Prosecutors asked that they be held until the end of proceedings or that they be released under restrictive conditions and not be permitted to take care of children or make contact with any of those involved in the case.
“The danger of these defendants is apparent from their confessions, in which they stress that they acted out of irritation,” prosecutors wrote.
“At various times during their work in the kindergarten the accused attacked the babies in the kindergarten with slaps to the face, shaking them, pushing their heads, hitting them, holding them forcefully by the arm and more,” the indictment said.
They are accused of various instances of picking children up by their arms — or in at least one case by the neck — throwing them down on cots, force-feeding them, and hitting them, including on the head.
The Ministerial Committee for Legislation was set on Sunday to deliberate the bill requiring all childcare centers and nurseries to have security cameras.
The supervision law, which has been debated and delayed for years, passed a preliminary reading in the Knesset plenum in January, but still has not been cleared by the ministerial committee for three additional votes that would make it law.

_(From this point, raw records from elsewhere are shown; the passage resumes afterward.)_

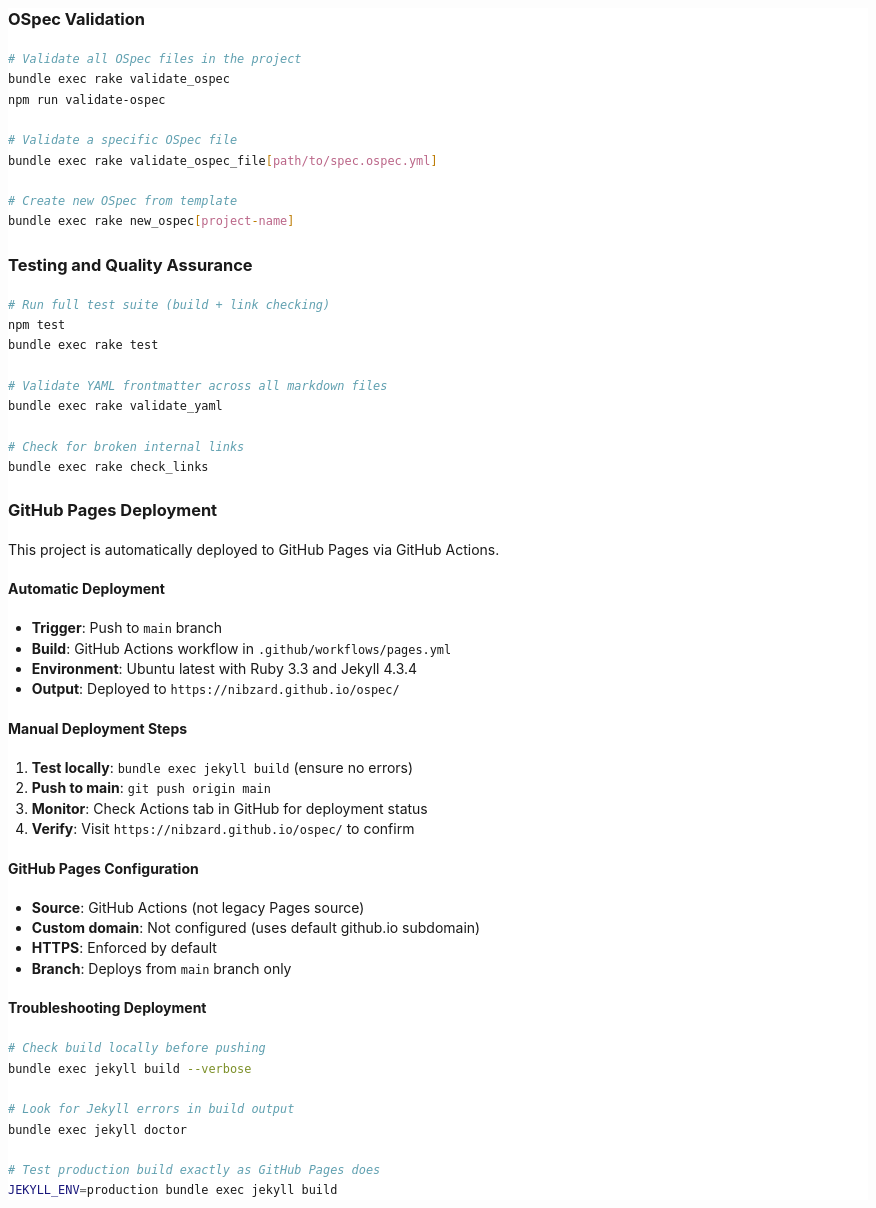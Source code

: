 ### OSpec Validation

```bash
# Validate all OSpec files in the project
bundle exec rake validate_ospec
npm run validate-ospec

# Validate a specific OSpec file
bundle exec rake validate_ospec_file[path/to/spec.ospec.yml]

# Create new OSpec from template
bundle exec rake new_ospec[project-name]
```

### Testing and Quality Assurance

```bash
# Run full test suite (build + link checking)
npm test
bundle exec rake test

# Validate YAML frontmatter across all markdown files
bundle exec rake validate_yaml

# Check for broken internal links
bundle exec rake check_links
```

### GitHub Pages Deployment

This project is automatically deployed to GitHub Pages via GitHub Actions.

#### Automatic Deployment
- **Trigger**: Push to `main` branch
- **Build**: GitHub Actions workflow in `.github/workflows/pages.yml`
- **Environment**: Ubuntu latest with Ruby 3.3 and Jekyll 4.3.4
- **Output**: Deployed to `https://nibzard.github.io/ospec/`

#### Manual Deployment Steps
1. **Test locally**: `bundle exec jekyll build` (ensure no errors)
2. **Push to main**: `git push origin main`
3. **Monitor**: Check Actions tab in GitHub for deployment status
4. **Verify**: Visit `https://nibzard.github.io/ospec/` to confirm

#### GitHub Pages Configuration
- **Source**: GitHub Actions (not legacy Pages source)
- **Custom domain**: Not configured (uses default github.io subdomain)
- **HTTPS**: Enforced by default
- **Branch**: Deploys from `main` branch only

#### Troubleshooting Deployment
```bash
# Check build locally before pushing
bundle exec jekyll build --verbose

# Look for Jekyll errors in build output
bundle exec jekyll doctor

# Test production build exactly as GitHub Pages does
JEKYLL_ENV=production bundle exec jekyll build
```
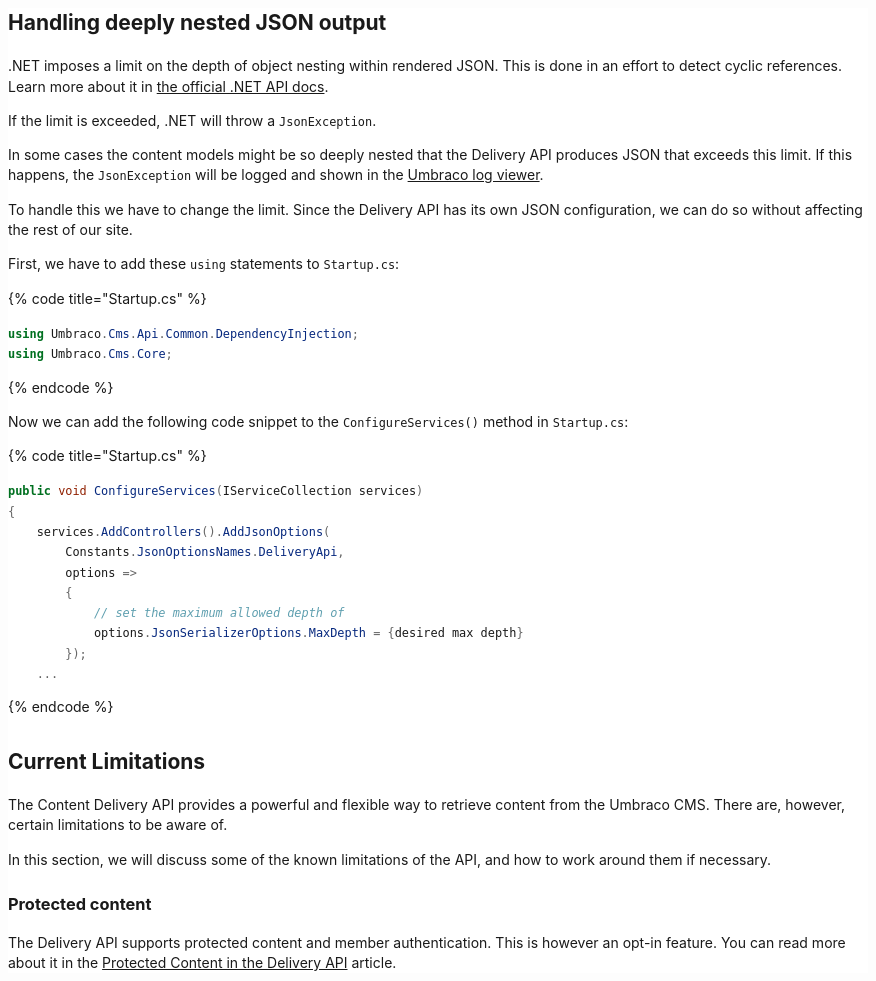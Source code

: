 ## Handling deeply nested JSON output

.NET imposes a limit on the depth of object nesting within rendered JSON. This is done in an effort to detect cyclic references. Learn more about it in [the official .NET API docs](https://learn.microsoft.com/en-us/dotnet/api/system.text.json.jsonserializeroptions.maxdepth).

If the limit is exceeded, .NET will throw a `JsonException`.

In some cases the content models might be so deeply nested that the Delivery API produces JSON that exceeds this limit. If this happens, the `JsonException` will be logged and shown in the [Umbraco log viewer](https://docs.umbraco.com/umbraco-cms/fundamentals/backoffice/logviewer/).

To handle this we have to change the limit. Since the Delivery API has its own JSON configuration, we can do so without affecting the rest of our site.

First, we have to add these `using` statements to `Startup.cs`:

{% code title="Startup.cs" %}
```csharp
using Umbraco.Cms.Api.Common.DependencyInjection;
using Umbraco.Cms.Core;
```
{% endcode %}

Now we can add the following code snippet to the `ConfigureServices()` method in `Startup.cs`:

{% code title="Startup.cs" %}
```csharp
public void ConfigureServices(IServiceCollection services)
{
    services.AddControllers().AddJsonOptions(
        Constants.JsonOptionsNames.DeliveryApi,
        options =>
        {
            // set the maximum allowed depth of
            options.JsonSerializerOptions.MaxDepth = {desired max depth}
        });
    ...
```
{% endcode %}

## Current Limitations

The Content Delivery API provides a powerful and flexible way to retrieve content from the Umbraco CMS. There are, however, certain limitations to be aware of.

In this section, we will discuss some of the known limitations of the API, and how to work around them if necessary.

### Protected content

The Delivery API supports protected content and member authentication. This is however an opt-in feature. You can read more about it in the [Protected Content in the Delivery API](protected-content-in-the-delivery-api.md) article.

Last month a kindergarten teacher from the central Israeli city of Ramat Gan was remanded for the second time after evidence mounted that she had abused toddlers who were in her care.
A week earlier, 23-year-old Ina Skivenko was indicted for the manslaughter of 14-month-old Yasmin Vinta in Petah Tikva.
According to the charge sheet, Skivenko allegedly sat on the toddler, who suffocated and died in May. She is also accused of abusing babies in at least 10 separate cases by slamming them on the floor, throwing them on chairs, kicking them or shaking them.
Police in May also arrested Aviya Dahan, a 63-year-old kindergarten teacher, and her 28-year-old assistant Lihi Ben Daniel, after footage showed a series of violent incidents in their daycare canter in Givatayim, including pinching, slapping, insulting, shoving and scratching toddlers. They were being held under house arrest.
Parents have been complaining for years about the lack of supervision and background checks in daycare centers in Israel. The latest law on the issue passed in 1965, and many have argued that its content is outdated and out of touch with modern supervision standards.